╔══
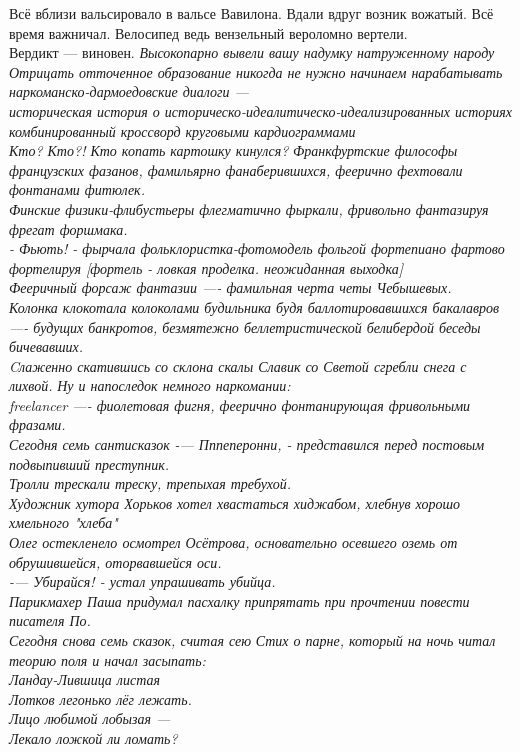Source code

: \begin{flushleft}
{    Всё вблизи вальсировало в вальсе Вавилона. Вдали вдруг возник вожатый. Всё время важничал.
    Велосипед ведь вензельный вероломно вертели.\\
    Вердикт — виновен.}
    \emph{Высокопарно вывели вашу надумку натруженному народу}
    \emph{Отрицать отточенное образование никогда не нужно}
    \emph{начинаем нарабатывать наркоманско-дармоедовские диалоги ---\\
    историческая история о историческо-идеалитическо-идеализированных историях\\
    комбинированный кроссворд круговыми кардиограммами\\
    Кто? Кто?! Кто копать картошку кинулся?}
    \emph{Франкфуртские философы французских фазанов, фамильярно фанаберившихся, феерично фехтовали фонтанами фитюлек.\\
    Финские физики-флибустьеры флегматично фыркали, фривольно фантазируя фрегат форшмака.\\
    - Фьють! - фырчала фольклористка-фотомодель фольгой фортепиано фартово фортелируя 
        [фортель - ловкая проделка. неожиданная выходка]\\
    Фееричный форсаж фантазии —- фамильная черта четы Чебышевых.\\
    Колонка клокотала колоколами будильника будя баллотировавшихся бакалавров —- будущих банкротов, безмятежно беллетристической белибердой беседы бичевавших.\\
    Cлаженно скатившись со склона скалы Славик со Светой сгребли снега с лихвой.}
    \emph{Ну и напоследок немного наркомании:\\
    freelancer —- фиолетовая фигня, феерично фонтанирующая фривольными фразами.\\
    Сегодня семь сантисказок}
    \emph{-— Пппеперонни, - представился перед постовым подвыпивший преступник.\\
    Тролли трескали треску, трепыхая требухой.\\
    Художник хутора Хорьков хотел хвастаться хиджабом, хлебнув хорошо хмельного "хлеба"\\
    Олег остекленело осмотрел Осётрова, основательно осевшего оземь от обрушившейся, оторвавшейся оси.\\
    -— Убирайся! - устал упрашивать убийца.\\
    Парикмахер Паша придумал пасхалку припрятать при прочтении повести писателя По.\\
    Сегодня снова семь сказок, считая сею}
    \emph{Стих о парне, который на ночь читал теорию поля и начал засыпать:\\
    Ландау-Лившица листая\\
    Лотков легонько лёг лежать.\\
    Лицо любимой лобызая ---\\
    Лекало ложкой ли ломать?}


\end{flushleft}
╚══
*EXERCISE OBJECTIVE:*
Return the material verbatim; the images are not to appear in the copy.

*EXERCISE ANSWER:*
Source code

: \begin{flushleft}
{    Всё вблизи вальсировало в вальсе Вавилона. Вдали вдруг возник вожатый. Всё время важничал.
    Велосипед ведь вензельный вероломно вертели.\\
    Вердикт — виновен.}
    \emph{Высокопарно вывели вашу надумку натруженному народу}
    \emph{Отрицать отточенное образование никогда не нужно}
    \emph{начинаем нарабатывать наркоманско-дармоедовские диалоги ---\\
    историческая история о историческо-идеалитическо-идеализированных историях\\
    комбинированный кроссворд круговыми кардиограммами\\
    Кто? Кто?! Кто копать картошку кинулся?}
    \emph{Франкфуртские философы французских фазанов, фамильярно фанаберившихся, феерично фехтовали фонтанами фитюлек.\\
    Финские физики-флибустьеры флегматично фыркали, фривольно фантазируя фрегат форшмака.\\
    - Фьють! - фырчала фольклористка-фотомодель фольгой фортепиано фартово фортелируя 
        [фортель - ловкая проделка. неожиданная выходка]\\
    Фееричный форсаж фантазии —- фамильная черта четы Чебышевых.\\
    Колонка клокотала колоколами будильника будя баллотировавшихся бакалавров —- будущих банкротов, безмятежно беллетристической белибердой беседы бичевавших.\\
    Cлаженно скатившись со склона скалы Славик со Светой сгребли снега с лихвой.}
    \emph{Ну и напоследок немного наркомании:\\
    freelancer —- фиолетовая фигня, феерично фонтанирующая фривольными фразами.\\
    Сегодня семь сантисказок}
    \emph{-— Пппеперонни, - представился перед постовым подвыпивший преступник.\\
    Тролли трескали треску, трепыхая требухой.\\
    Художник хутора Хорьков хотел хвастаться хиджабом, хлебнув хорошо хмельного "хлеба"\\
    Олег остекленело осмотрел Осётрова, основательно осевшего оземь от обрушившейся, оторвавшейся оси.\\
    -— Убирайся! - устал упрашивать убийца.\\
    Парикмахер Паша придумал пасхалку припрятать при прочтении повести писателя По.\\
    Сегодня снова семь сказок, считая сею}
    \emph{Стих о парне, который на ночь читал теорию поля и начал засыпать:\\
    Ландау-Лившица листая\\
    Лотков легонько лёг лежать.\\
    Лицо любимой лобызая ---\\
    Лекало ложкой ли ломать?}


\end{flushleft}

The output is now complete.